Poesy: Your Favorite Poetry

Sir Godfrey

Pelegrin Crucis
I dost love poetry! Among my favorites are: Tennyson, Coleridge, Yeats, Wordsworth, Lord Byron, Smith, &etc.

I hath decided to share a poem that hast changed my perspective of a significant event in history. I speak of the martyrdoms in the coliseum. We hath marveled at their faith, envied their strength, but we forget the other partner in their testimony. The Lions whom Rome chose to devour, to overpower Christ's bower, but in midst of a bloody shower arose a beautiful flower.

Sunt Leones
By Stevie Smith 1902–1971 Stevie Smith

The lions who ate the Christians on the sands of the arena
By indulging native appetites played what has now been seen a
Not entirely negligible part
In consolidating at the very start
The position of the Early Christian Church.
Initiatory rites are always bloody
And the lions, it appears
From contemporary art, made a study
Of dyeing Coliseum sands a ruddy
Liturgically sacrificial hue
And if the Christians felt a little blue—
Well people being eaten often do.
Theirs was the death, and theirs the crown undying,
A state of things which must be satisfying.
My point which up to this has been obscured
is that it was the lions who procured
By chewing up blood gristle flesh and bone
The martyrdoms on which the Church has grown.
I only write this poem because I thought it rather looked
As if the part the lions played was being overlooked.
By lions’ jaws great benefits and blessings were begotten
And so our debt to Lionhood must never be forgotten.
 
Lovely thread! And beautiful poem Jeff!
Here is my favorite poem...ever I think. :) Tis sooo beautiful!

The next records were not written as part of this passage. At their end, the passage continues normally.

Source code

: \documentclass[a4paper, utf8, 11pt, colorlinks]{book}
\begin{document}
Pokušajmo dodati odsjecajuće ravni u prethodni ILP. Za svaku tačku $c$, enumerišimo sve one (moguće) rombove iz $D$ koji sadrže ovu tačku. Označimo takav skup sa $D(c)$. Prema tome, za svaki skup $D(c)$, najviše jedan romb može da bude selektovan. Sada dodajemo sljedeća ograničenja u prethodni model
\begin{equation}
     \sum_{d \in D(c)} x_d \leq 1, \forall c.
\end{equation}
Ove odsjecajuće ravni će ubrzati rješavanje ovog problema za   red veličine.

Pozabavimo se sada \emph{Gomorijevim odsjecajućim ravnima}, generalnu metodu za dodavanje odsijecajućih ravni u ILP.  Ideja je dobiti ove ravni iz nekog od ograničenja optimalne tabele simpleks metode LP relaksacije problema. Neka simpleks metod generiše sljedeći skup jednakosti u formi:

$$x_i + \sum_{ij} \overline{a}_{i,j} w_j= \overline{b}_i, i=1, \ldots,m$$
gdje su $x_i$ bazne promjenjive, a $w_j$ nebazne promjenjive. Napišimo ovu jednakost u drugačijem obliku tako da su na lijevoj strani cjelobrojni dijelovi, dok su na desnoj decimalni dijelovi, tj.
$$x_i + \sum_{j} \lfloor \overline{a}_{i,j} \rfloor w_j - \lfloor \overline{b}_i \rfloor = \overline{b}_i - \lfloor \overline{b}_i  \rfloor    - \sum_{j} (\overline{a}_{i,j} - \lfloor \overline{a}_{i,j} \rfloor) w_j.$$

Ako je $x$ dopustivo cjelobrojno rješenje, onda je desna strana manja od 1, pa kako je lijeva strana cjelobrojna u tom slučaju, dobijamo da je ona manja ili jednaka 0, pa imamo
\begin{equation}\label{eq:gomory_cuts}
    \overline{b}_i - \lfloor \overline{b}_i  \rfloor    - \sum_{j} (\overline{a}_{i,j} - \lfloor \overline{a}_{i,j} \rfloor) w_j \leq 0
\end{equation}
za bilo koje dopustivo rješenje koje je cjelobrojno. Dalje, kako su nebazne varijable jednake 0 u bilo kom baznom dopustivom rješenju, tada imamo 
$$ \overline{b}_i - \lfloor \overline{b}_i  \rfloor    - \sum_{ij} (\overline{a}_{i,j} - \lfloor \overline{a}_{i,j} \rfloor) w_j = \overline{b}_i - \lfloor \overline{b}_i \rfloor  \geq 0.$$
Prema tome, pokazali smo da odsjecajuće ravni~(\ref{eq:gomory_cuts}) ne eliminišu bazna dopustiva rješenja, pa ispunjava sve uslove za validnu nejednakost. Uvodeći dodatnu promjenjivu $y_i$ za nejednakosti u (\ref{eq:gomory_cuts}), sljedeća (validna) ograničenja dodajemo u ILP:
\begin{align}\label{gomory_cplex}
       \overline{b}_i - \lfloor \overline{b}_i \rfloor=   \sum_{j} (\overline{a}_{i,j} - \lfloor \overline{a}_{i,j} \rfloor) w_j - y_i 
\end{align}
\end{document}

And I have taken my Pen name from it...Clare Ronalds. :)
This is by my very fovorite poet!

Lady Clare
By: Alfred Lord Tennyson

It was the time when lilies blow,
And clouds are highest up in air.
Lord Ronald brought a lily-white doe
To give his cousin, Lady Clare.

I trow they did not part in scorn:
Lovers long betrothed were they;
They two will wed the morrow morn;
God's blessing on the day!

"He does not love me for my birth
Nor for my lands so broad and fair;
He loves me for my own true worth,
And that is well," said Lady Clare.

In there came old Alice the nurse,
Said, "Who was this that went from thee?"
"It was my cousin," said Lady Clare;
"To-morrow he weds with me."

"Oh, God be thanked!" said Alice the nurse,
"That all comes round so just and fair:
Lord Ronald is heir of all your lands,
And you are not the Lady Clare."

"Are ye out of your mind, my nurse, my nurse,"
Said Lady Clare, "that ye speak so wild?"
"As God's above," said Alice the nurse,
"I speak the truth: you are my child.

The old earl's daughter died at my breast;
I speak the truth, as I live by bread!
I buried her like my own sweet child,
And put my child in her stead."

"Falsely, falsely have ye done,
O mother," she said, "if this be true,
To keep the best man under the sun
So many years from his due."

"Nay now, my child," said Alice the nurse,
"But keep the secret for your life,
And all you have will be Lord Ronald's,
When you are man and wife."

"If I'm a beggar born," she said
"I will speak out, for I dare not lie,
Pull off, pull off the brooch of gold,
And fling the diamond necklace by."

"Nay now, my child," said Alice the nurse,
"But keep the secret all you can."
She said, "Not so; but I will know
If there be any faith in man."

"Nay now, what faith?" said Alice the nurse,
"The man will cleave unto his right."
"And he shall have it," the lady replied,
"Though I should die to-night."

"Yet give one kiss to your mother, dear!
Alas, my child! I sinned for thee."
"O mother, mother, mother," she said,
"So strange it seems to me!

"Yet here's a kiss for my mother dear,
My mother dear, if this be so,
And lay your hand upon my head,
And bless me, mother, ere I go."

She clad herself in a russen gown,
She was no longer Lady Clare:
She went by dale, and she went by down,
With a single rose in her hair.

The lily-white doe Lord Ronald had brought
Leapt up from where she lay.
Dropped her head in the maiden's hand.
And followed her all the way.

Down stepped Lord Ronald from his tower:
"O Lady Clare, you shame your worth!
Why come you dressed like a village maid,
That are the flower of the earth?"

"If I come dressed like a village maid,
I am but as my fortunes are:
I am a begger born," she said,
"And not the Lady Clare."

"Play me no tricks," said Lord Ronald,
"For I am yours in word and in deed;
Play me no tricks," said Lord Ronald,
"Your riddle is hard to read."

Oh, and proudly stood she up!
Her heart within her did not fail:
She looked into Lord Ronald's eyes,
And told him all her nurse's tale.

He laughed a laugh of merry scorn:
He turned and kissed her where she stood;
"If you are not the heiress born,
And I," said he, "the next in blood--

"If you are not the heiress born,
And I," said he, "the lawful heir,
We two will wed to-morrow morn,
And you shall still be Lady Clare."​
 
Last edited:
My favourites are the Love Song of Alfred J Prufrock and The Hollow Men, by TS Eliot. They are too long to post here, but I love them both.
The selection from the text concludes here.